The same focus of passion grows greater among university professors and successful professionals: If the world only realized how important it is for kids to learn X. Why aren’t the schools teaching X? Studies come out promoting the importance of X in the future of our country and the world. Many of these studies make valid points about our changing world and the need for schools — and kids — to continuously adapt and change.
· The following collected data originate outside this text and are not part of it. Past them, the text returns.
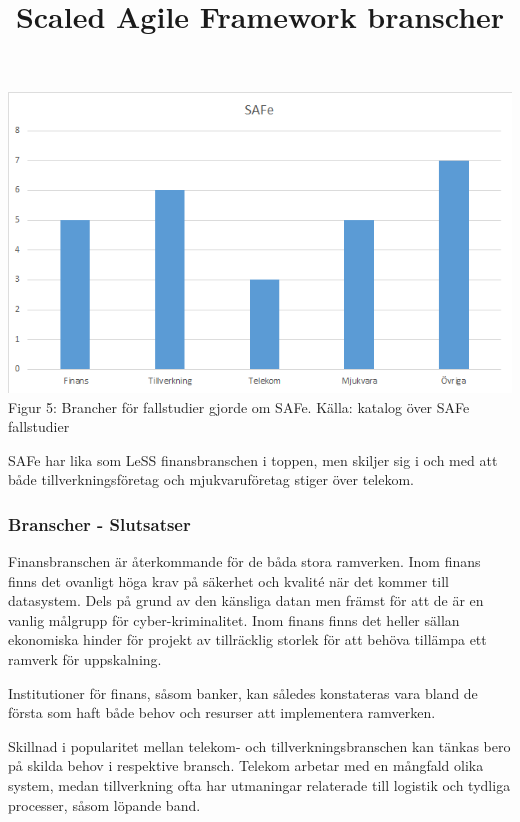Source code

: 				
			\title{Scaled Agile Framework branscher}
			\begin{center}
				\includegraphics{Grafer/SAFe_brancher.png}
				\\ Figur 5: Brancher för fallstudier gjorde om SAFe. Källa: katalog över SAFe fallstudier \cite{safe_casestudies}
			\end{center}
					
			SAFe har lika som LeSS finansbranschen i toppen, men skiljer sig i och med att både tillverkningsföretag och mjukvaruföretag stiger över telekom.
			
		\subsubsection{Branscher - Slutsatser}
		
			Finansbranschen är återkommande för de båda stora ramverken. Inom finans finns det ovanligt höga krav på säkerhet och kvalité när det kommer till datasystem. Dels på grund av den känsliga datan men främst för att de är en vanlig målgrupp för cyber-kriminalitet. Inom finans finns det heller sällan ekonomiska hinder för projekt av tillräcklig storlek för att behöva tillämpa ett ramverk för uppskalning. 
			
			Institutioner för finans, såsom banker, kan således konstateras vara bland de första som haft både behov och resurser att implementera ramverken.
			
			
			Skillnad i popularitet mellan telekom- och tillverkningsbranschen kan tänkas bero på skilda behov i respektive bransch. Telekom arbetar med en mångfald olika system, medan tillverkning ofta har utmaningar relaterade till logistik och tydliga processer, såsom löpande band.
			
	

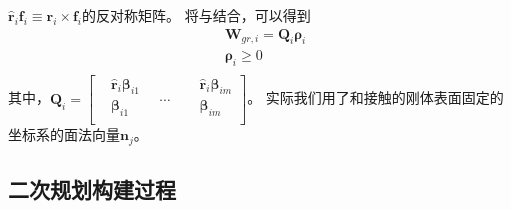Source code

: ${{\hat{\boldsymbol{r}}}_{i}}{\boldsymbol{f}_{i}}\equiv {\boldsymbol{r}_{i}}\times {\boldsymbol{f}_{i}}$的反对称矩阵。
将与结合，可以得到
\begin{equation}
    \label{equ:wrench_matrix}
    \begin{aligned}
        & {{\boldsymbol{W}}_{gr,i}}={{\boldsymbol{Q}}_{i}}{{\boldsymbol{\rho}}_{i}} \\ 
       & {{\boldsymbol{\rho}}_{i}}\ge 0 \\ 
      \end{aligned}        
\end{equation}
其中，${{\boldsymbol{Q}}_{i}}=\left[ \begin{aligned}
    & {{{\hat{\boldsymbol{r}}}}_{i}}{{\boldsymbol{\beta}}_{i1}} \\ 
   & {{\boldsymbol{\beta}}_{i1}}\ \ \ \  \\ 
  \end{aligned} \right.\ \ \ \ \cdots \ \ \ \ \left. \begin{aligned}
    & {{{\hat{\boldsymbol{r}}}}_{i}}{{\boldsymbol{\beta}}_{im}} \\ 
   & {{\boldsymbol{\beta}}_{im}} \\ 
  \end{aligned} \right]
  $。
  实际我们用了和接触的刚体表面固定的坐标系的面法向量${{\boldsymbol{n}}_{j}}$。
\subsection{二次规划构建过程}


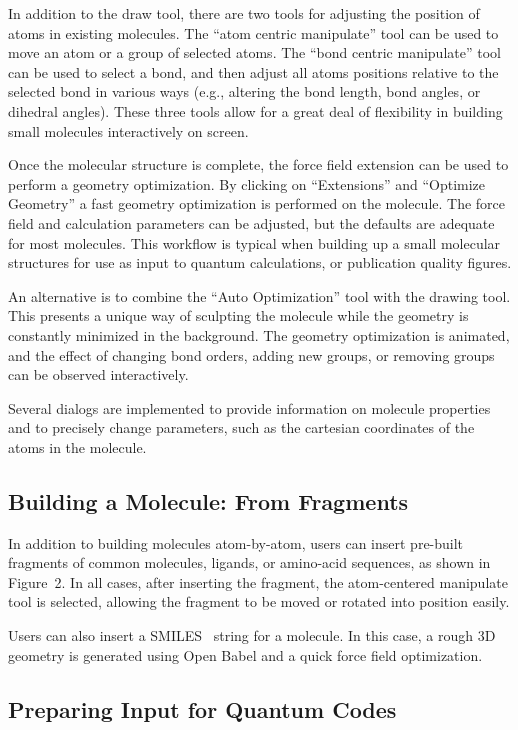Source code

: \documentclass[10pt]{bmc_article}
\newenvironment{bmcformat}{\begin{raggedright}
  \baselineskip20pt\sloppy\setboolean{publ}{false}}{\end{raggedright}
  \baselineskip20pt\sloppy}
\begin{document}
\begin{bmcformat}
In addition to the draw tool, there are two tools for adjusting the position of
atoms in existing molecules. The ``atom centric manipulate'' tool can be used to
move an atom or a group of selected atoms. The ``bond centric manipulate'' tool
can
be used to select a bond, and then adjust all atoms positions relative to the
selected bond in various ways (e.g., altering the bond length, bond
angles, or dihedral angles). These three tools allow for a great deal of
flexibility in building small molecules interactively on screen.

Once the molecular structure is complete, the force field extension can be used to
perform a geometry optimization. By clicking on ``Extensions'' and ``Optimize
Geometry'' a fast geometry optimization is performed on the molecule. The
force field and calculation parameters can be adjusted, but the defaults are
adequate for most molecules. This workflow is typical when building up a small
molecular structures for use as input to quantum calculations, or publication
quality figures.

An alternative is to combine the ``Auto Optimization'' tool with the drawing
tool. This presents a unique way of sculpting the molecule while the geometry is
constantly minimized in the background. The geometry optimization is animated,
and the effect of changing bond orders, adding new groups, or removing groups can
be observed interactively.

Several dialogs are implemented to provide information on molecule properties
and to precisely change parameters, such as the cartesian coordinates of the atoms
in the molecule.

\subsection*{Building a Molecule: From Fragments}

In addition to building molecules atom-by-atom, users can insert
pre-built fragments of common molecules, ligands, or amino-acid
sequences, as shown in Figure~2.
In all cases, after inserting the fragment, the atom-centered manipulate tool
is selected, allowing the fragment to be moved or rotated into
position easily.

Users can also insert a SMILES~\cite{smiles,opensmiles} string for a molecule. In
this case, a rough 3D geometry is generated using Open Babel and a
quick force field optimization.

\subsection*{Preparing Input for Quantum Codes}


\end{bmcformat}
\end{document}
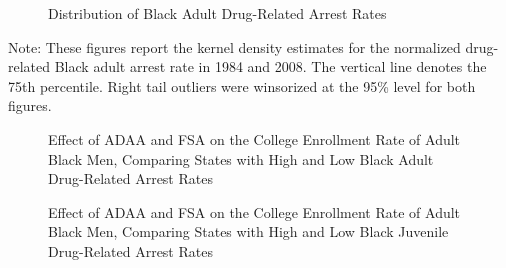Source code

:   \clearpage

  \begin{figure}[h]
    \centering
    \caption{Distribution of Black Adult Drug-Related Arrest Rates}%
    \qquad
    \label{fig:density_jb}%
  \end{figure}
  \begin{footnotesize}
    \noindent Note: These figures report the kernel density estimates for the normalized drug-related Black adult arrest rate in 1984 and 2008. The vertical line denotes the 75th percentile. Right tail outliers were winsorized at the 95\% level for both figures.
  \end{footnotesize}

\clearpage 

\begin{figure}[h]
  \centering
  \caption{Effect of ADAA and FSA on the College Enrollment Rate of Adult Black Men, Comparing States with High and Low Black Adult Drug-Related Arrest Rates}%
  \qquad
  \label{fig:reducedform_ab}%
\end{figure}
\begin{figure}[h]
  \centering
  \caption{Effect of ADAA and FSA on the College Enrollment Rate of Adult Black Men, Comparing States with High and Low Black Juvenile Drug-Related Arrest Rates}%
  \qquad
  \label{fig:reducedform_jb}%
\end{figure}
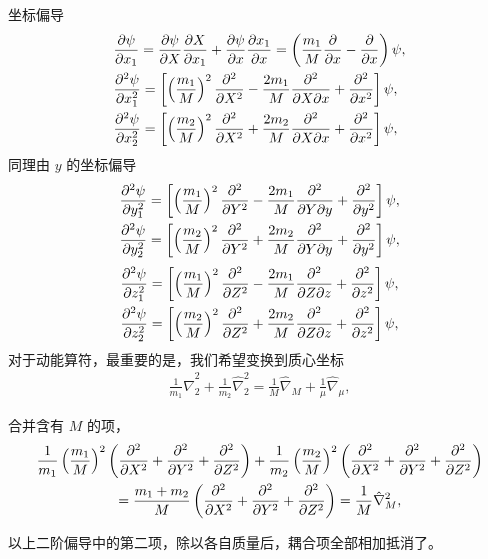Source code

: 坐标偏导
\begin{align}
    &\pdv{\psi}{x_1} = \pdv{\psi}{X} \pdv{X}{x_1} + \pdv{\psi}{x}\pdv{x_1}{x} =
    \left(\frac{m_1}{M} \pdv{x} - \pdv{x}\right)\psi, \\
    &\pdv[2]{\psi}{x_1} = 
    \left[
        \left(\frac {m_1}M\right)^2 \pdv[2]{X} - \frac{2m_1}{M} \pdv[2]{}{X}{x} + \pdv[2]{x}
    \right]\psi,
    \\
    &\pdv[2]{\psi}{x_2} = 
    \left[
        \left(\frac {m_2}M\right)^2 \pdv[2]{X} + \frac{2m_2}{M} \pdv[2]{}{X}{x} + \pdv[2]{x}
    \right]\psi,
\end{align}
同理由 $y$ 的坐标偏导
\begin{align}
    &\pdv[2]{\psi}{y_1} = 
    \left[
        \left(\frac {m_1}M\right)^2 \pdv[2]{Y} - \frac{2m_1}{M} \pdv[2]{}{Y}{y} + \pdv[2]{y}
    \right]\psi,
    \\
    &\pdv[2]{\psi}{y_2} = 
    \left[
        \left(\frac {m_2}M\right)^2 \pdv[2]{Y} + \frac{2m_2}{M} \pdv[2]{}{Y}{y} + \pdv[2]{y}
    \right]\psi,
\end{align}
\begin{align}
    &\pdv[2]{\psi}{z_1} = 
    \left[
        \left(\frac {m_1}M\right)^2 \pdv[2]{Z} - \frac{2m_1}{M} \pdv[2]{}{Z}{z} + \pdv[2]{z}
    \right]\psi,
    \\
    &\pdv[2]{\psi}{z_2} = 
    \left[
        \left(\frac {m_2}M\right)^2 \pdv[2]{Z} + \frac{2m_2}{M} \pdv[2]{}{Z}{z} + \pdv[2]{z}
    \right]\psi,
\end{align}
对于动能算符，最重要的是，我们希望变换到质心坐标
\begin{align}
    \frac1{m_1} \hat \nabla_2^2 + \frac1{m_2} \hat \nabla_2^2  = \frac1M \hat \nabla_M + \frac1{\mu} \hat \nabla_\mu,
\end{align}

合并含有 $M$ 的项，
\begin{multline}
    \frac 1{m_1} 
    \left(\frac{m_1}M\right)^2
    \left(
        \pdv[2]{X} + \pdv[2]{Y} + \pdv[2]{Z}
    \right) 
    + \frac1{m_2} 
    \left(\frac{m_2}M\right)^2 
    \left(
        \pdv[2]{X} + \pdv[2]{Y} + \pdv[2]{Z}
    \right) \\
     = \frac{m_1 + m_2}{M} \left(
        \pdv[2]{X} + \pdv[2]{Y} + \pdv[2]{Z}
     \right) = \frac1M \hat \nabla_M^2,
\end{multline}

以上二阶偏导中的第二项，除以各自质量后，耦合项全部相加抵消了。

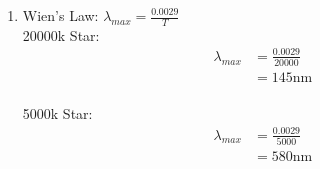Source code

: \documentclass{article}
\begin{document}
\begin{enumerate}
\begin{enumerate}
        \item
        
        Wien's Law: $\lambda_{max}=\frac{0.0029}{T}$\\
        20000k Star:\\
        \begin{align*}
            \lambda_{max} &= \frac{0.0029}{20000}\\
            &= 145 \text{nm}
        \end{align*}\\
        5000k Star:
        \begin{align*}
            \lambda_{max} &= \frac{0.0029}{5000}\\
            &= 580 \text{nm}
        \end{align*}
        
    \end{enumerate}
    
\end{enumerate}
\end{document}
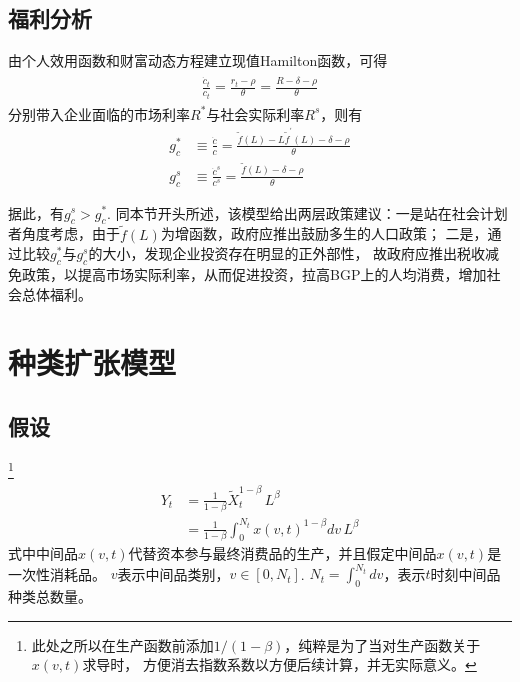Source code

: \documentclass[cn,normal,11pt,black]{elegantnote}
\begin{document}
\begin{corollary}
    \subsection{福利分析}
    由个人效用函数和财富动态方程建立现值Hamilton函数，可得
    \begin{align}
    \begin{aligned}
    \frac{\dot{c}_t}{c_t} = \frac{r_t -  \rho}{\theta}  = \frac{R - \delta -  \rho}{\theta}
    \end{aligned}
    \end{align}
    分别带入企业面临的市场利率$R^*$与社会实际利率$R^s$，则有
    \begin{align}
        g_c^* & \equiv \frac{\dot{c}}{c} = \frac{ \tilde f(L) - L\tilde f^\prime(L) -\delta - \rho}{\theta} \\
        g_c^s & \equiv \frac{\dot{c}^s}{c^s} = \frac{ \tilde f(L) -\delta - \rho}{\theta}
    \end{align}

    据此，有$g_c^s > g_c^*$.
    同本节开头所述，该模型给出两层政策建议：一是站在社会计划者角度考虑，由于$\tilde{f}(L)$为增函数，政府应推出鼓励多生的人口政策；
    二是，通过比较$g^*_c$与$g^s_c$的大小，发现企业投资存在明显的正外部性，
    故政府应推出税收减免政策，以提高市场实际利率，从而促进投资，拉高BGP上的人均消费，增加社会总体福利。
\end{corollary}

\section{种类扩张模型}

\subsection{假设}
\begin{definition}[最终品生产函数]
    \footnote{此处之所以在生产函数前添加$1/(1-\beta)$，纯粹是为了当对生产函数关于$x(v,t)$求导时，
        方便消去指数系数以方便后续计算，并无实际意义。}
    \begin{align}
        Y_{t} & = \frac{1}{1-\beta} \widetilde{X}_t^{1-\beta} \, L^\beta \\
              & = \frac{1}{1-\beta} \int_0^{N_t} x(v,t)^{1-\beta} dv \, L^\beta
    \end{align}  
    式中中间品$x(v,t)$代替资本参与最终消费品的生产，并且假定中间品$x(v,t)$是一次性消耗品。
    $v$表示中间品类别，$v \in [0,N_t]$.
    $N_t = \int_0^{N_t} dv$，表示$t$时刻中间品种类总数量。
\end{definition}
\end{document}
One current focus of passion is the movement to teach code in schools. With all the news about cybersecurity and hacking, there are those crying out for code to be a high school requirement. I have written about it before. I see value in this initiative, too. But reading an Edsurge post by Shuchi Grover — and the Jeannette Wing article Gover refers to about teaching computational thinking — made me stop and think. First, I want to know exactly what computational thinking is in layman’s terms. Wing explains that, sort of. Grover argues that we should be teaching the thinking, not so much the code.
I wonder how much of the basics of computational thinking IS going on in schools by another name or under a different curricular (or non-curricular) umbrella. More importantly, I wonder about the precursors that lead to the actual named “computational thinking” terms and skills. The examples Wing gives make me look for points where students have opportunity and challenge to develop these skills. Wing’s example of organizing a backpack as analogous to “prefetching and caching” are actually what we teachers call “organizational skills.” Though not part of mega-tested curriculum, organizational skills are part of every elementary student’s classroom experience. Many of the other concepts she mentions are there in middle or high school: modeling, analyzing, planning, hypothesis-testing, etc. The compthinking terms are definitely not used in high school, but the skills are. Through the lens of our passion as K-12 teachers, we see each with a different label from what the university prof might call it. I would have to sit down and talk at length with a computer science/computational thinking person to discover the learning experiences we call by different names. But I do believe many of them are there for at least some of our students. I know they were in the classes I taught for gifted.
What was not always there was the conversation about how the challenges we did related to things people do in real life. As a teacher, I did not know that the “higher level thinking challenges” I wrote into GIEPs and shared in my classroom were the skills my students-turned-scientists might later call “parallel processing” or “recursive thinking.” Teachers cannot possibly know all the ways the learning from their classroom can be morphed, renamed, and combined into an evolving career and contribution to the world. I wish I had known thirty years ago about all the ways that logic games can play into lives in engineering, computers, writing, art, and more. As a grown up, I keep learning about careers and fields I did not know about ten years ago. This does not devalue what happens in our classrooms. What we need is the conversations between practicing professionals from the real world and those in classrooms to connections in what we each do. Instead of telling us to teach X, help us see how what our students do actually leads to X. And help the proponents of X see and hear what happens in schools that they may not realize. We need first to translate and underscore what happens within our respective lens of passion so students, parents, and professionals might see how it all connects. Instead of another requirement, let’s find where the seeds are already planted. As a lifelong learner, I would really like to know where computational thinking is already happening in classrooms and to validate and highlight it so kids could be able to say, “I am good at X and want to know more about it. We may call it something different at school but this is something I want to do with my life.”
In the meantime, I will try not to judge billboards or people in the checkout line, at least not out loud.